XML: The What, Why, Where and Hows Explained by a Newbie
If you’re looking for an in depth, super technical, ultra descriptive piece about what XML is and what it does then (if I were you) I’d probably keep searching. However, if (like me) you’ve just found out that XML is not just a representation of someone who doesn’t know their alphabet then let me enlighten you on the very basics.
Firstly, XML stands for EXtensible Markup Language. The key word there is ‘Extensible’. This means it is a markup language that can be expanded or added to by it’s users and still be usable by the application that is displaying it. Okay so I’m jumping ahead of myself. I should explain that XML doesn’t actually do anything. It is just information surrounded by tags. Software must be used if one would like to store, display, send and receive it.

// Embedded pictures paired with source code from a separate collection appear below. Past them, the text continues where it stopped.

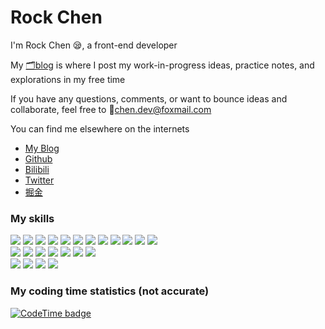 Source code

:# Rock Chen

I'm Rock Chen 😪, a front-end developer

My [🗂️blog](iamsee.top) is where I post my work-in-progress ideas, practice notes, and explorations in my free time

If you have any questions, comments, or want to bounce ideas and collaborate, feel free to 📨chen.dev@foxmail.com

You can find me elsewhere on the internets

- [My Blog](iamsee.top)
- [Github](https://github.com/chansee97)
- [Bilibili](https://space.bilibili.com/3850132)
- [Twitter](https://twitter.com/Rockchen97)
- [掘金](https://juejin.cn/user/3826745248595550)

### My skills
<div class="skill-wrapper">
  <img src="https://img.shields.io/badge/Html-E34F26?style=for-the-badge&logo=html5&logoColor=white"></img>
  <img src="https://img.shields.io/badge/css-1572B6?style=for-the-badge&logo=css3&logoColor=white"></img>
  <img src="https://img.shields.io/badge/sass-CC6699?style=for-the-badge&logo=sass&logoColor=white"></img>
  <img src="https://img.shields.io/badge/javascript-F7DF1E?style=for-the-badge&logo=javascript&logoColor=white"></img>
  <img src="https://img.shields.io/badge/typescript-3178C6?style=for-the-badge&logo=typescript&logoColor=white"></img>
  <img src="https://img.shields.io/badge/Vue-4FC08D?style=for-the-badge&logo=vuedotjs&logoColor=white"></img>
  <img src="https://img.shields.io/badge/react-61DAFB?style=for-the-badge&logo=react&logoColor=white"></img>
  <img src="https://img.shields.io/badge/weapp-07C160?style=for-the-badge&logo=wechat&logoColor=white"></img>
  <img src="https://img.shields.io/badge/node-339933?style=for-the-badge&logo=nodedotjs&logoColor=white"></img>
  <img src="https://img.shields.io/badge/rust-000000?style=for-the-badge&logo=rust&logoColor=white"></img>
  <img src="https://img.shields.io/badge/python-3776AB?style=for-the-badge&logo=python&logoColor=white"></img>
  <img src="https://img.shields.io/badge/go-00ADD8?style=for-the-badge&logo=go&logoColor=white"></img>
</div>
<div class="skill-wrapper">
  <img src="https://img.shields.io/badge/nuxt-00DC82?style=for-the-badge&logo=nuxtdotjs&logoColor=white"></img>
  <img src="https://img.shields.io/badge/nest-E0234E?style=for-the-badge&logo=nestjs&logoColor=white"></img>
  <img src="https://img.shields.io/badge/vite-646CFF?style=for-the-badge&logo=vite&logoColor=white"></img>
  <img src="https://img.shields.io/badge/webpack-8DD6F9?style=for-the-badge&logo=webpack&logoColor=white"></img>
  <img src="https://img.shields.io/badge/vitest-6E9F18?style=for-the-badge&logo=vitest&logoColor=white"></img>
  <img src="https://img.shields.io/badge/tailwind-06B6D4?style=for-the-badge&logo=tailwindcss&logoColor=white"></img>
  <img src="https://img.shields.io/badge/unocss-333333?style=for-the-badge&logo=unocss&logoColor=white"></img>
</div>
<div class="skill-wrapper">
  <img src="https://img.shields.io/badge/MySQL-4479A1?style=for-the-badge&logo=mysql&logoColor=white"></img>
  <img src="https://img.shields.io/badge/Linux-FCC624?style=for-the-badge&logo=linux&logoColor=black"></img>
  <img src="https://img.shields.io/badge/docker-2496ED?style=for-the-badge&logo=docker&logoColor=white"></img>
  <img src="https://img.shields.io/badge/git-F05032?style=for-the-badge&logo=git&logoColor=white"></img>
</div>

### My coding time statistics (not accurate)
[![CodeTime badge](https://img.shields.io/endpoint?style=social&url=https%3A%2F%2Fapi.codetime.dev%2Fshield%3Fid%3D17109%26project%3D%26in%3D0)](https://codetime.dev)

So you’re probably asking “If it doesn’t do anything, then what’s the point of it?” Well let me inform. One of XML’s main features is it is self-descriptive, meaning it can be read by both humans and machines. With many systems today containing data in conflicting formats, large amounts of data needs converting, due to this it is time consuming and some data is often lost. However, because XML stores data in a plain text format it means many new, old and upgrading systems can read the same information with no data lost and it can be converted incredibly quickly.
The Components of XML
So what does this magical XML look like? Below is an example of some simple XML code:
<email>
<date> 26/07/2012 </date>
<time> 17:07 </time>
<from> Janet </from>
<to> James </to>
<subject> Just saying hi </subject>
<body> Hi James, had a lovely chat with you today. You must come over soon. </body>
</email>
From the example above, it is very clear to decipher that it is an email addressed to James from Janet on the date of the 26th July 2012 at 5:07pm. The subject and body of the email are also included. As you can see, the code is made up by different parts.

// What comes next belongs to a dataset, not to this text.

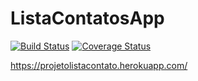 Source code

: # ListaContatosApp
[![Build Status](https://travis-ci.org/Willj92/ListaContatosApp.svg?branch=master)](https://travis-ci.org/Willj92/ListaContatosApp)
[![Coverage Status](https://coveralls.io/repos/Willj92/ListaContatosApp/badge.svg?branch=master)](https://coveralls.io/r/Willj92/ListaContatosApp?branch=master)

https://projetolistacontato.herokuapp.com/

Like HTML attributes can also be used in XML (see below).
<person gender=”female”>
<name> Janet Smith </name>
<age> 43 </age>
</person>
Hopefully, you could decipher that the text above is describing Janet Smith giving information about her gender and age. However, the gender here, has been shown as an attribute. Attributes are designed to contain data related to a specific element. Attribute values must be quoted, by either double or single quotes.
<person gender=”female”>
Unlike HTML, which relies on predefined tags, XML’s tags are solely created by the user. However, these two markup languages are often in partnership. Put simply: XML stores and transports the data, while HTML formats and presents it.
The Rules of XML
Like all things there are rules to XML. These are known as the syntax rules. Let’s go through the common 3:
1. All XML documents must contain a root element which is the parent of all the other elements.
<root>
<child>
<subchild>...</subchild>
</child>
</root>
2. All XML elements must have a closing tag.
<yes> Am I doing it right </yes>
<no> Am I doing it right
3. XML tags are case sensitive. So the tag < email> is different to < Email> and these are both different to < EMAIL>. Opening and closing tags must be the same.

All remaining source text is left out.